▶ Problem requirements
Consider the material that follows. How many of its lines contain "mode"? Reply with the number alone.

▶ Record extracts

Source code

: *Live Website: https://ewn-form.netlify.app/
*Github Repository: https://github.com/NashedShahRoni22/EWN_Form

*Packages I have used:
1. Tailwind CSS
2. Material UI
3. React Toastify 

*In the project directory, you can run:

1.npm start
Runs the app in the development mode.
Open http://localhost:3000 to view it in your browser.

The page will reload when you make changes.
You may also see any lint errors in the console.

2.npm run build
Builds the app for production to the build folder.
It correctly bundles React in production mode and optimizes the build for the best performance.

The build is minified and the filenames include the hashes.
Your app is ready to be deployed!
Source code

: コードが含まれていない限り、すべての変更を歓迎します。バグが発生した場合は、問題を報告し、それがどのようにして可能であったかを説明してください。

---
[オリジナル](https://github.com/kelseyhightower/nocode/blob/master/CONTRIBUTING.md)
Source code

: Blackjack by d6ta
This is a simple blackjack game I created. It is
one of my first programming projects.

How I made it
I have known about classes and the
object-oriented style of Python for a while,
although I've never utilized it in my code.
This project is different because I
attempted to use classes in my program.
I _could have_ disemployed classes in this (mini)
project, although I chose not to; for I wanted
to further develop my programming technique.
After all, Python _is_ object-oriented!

▶ Task solution
2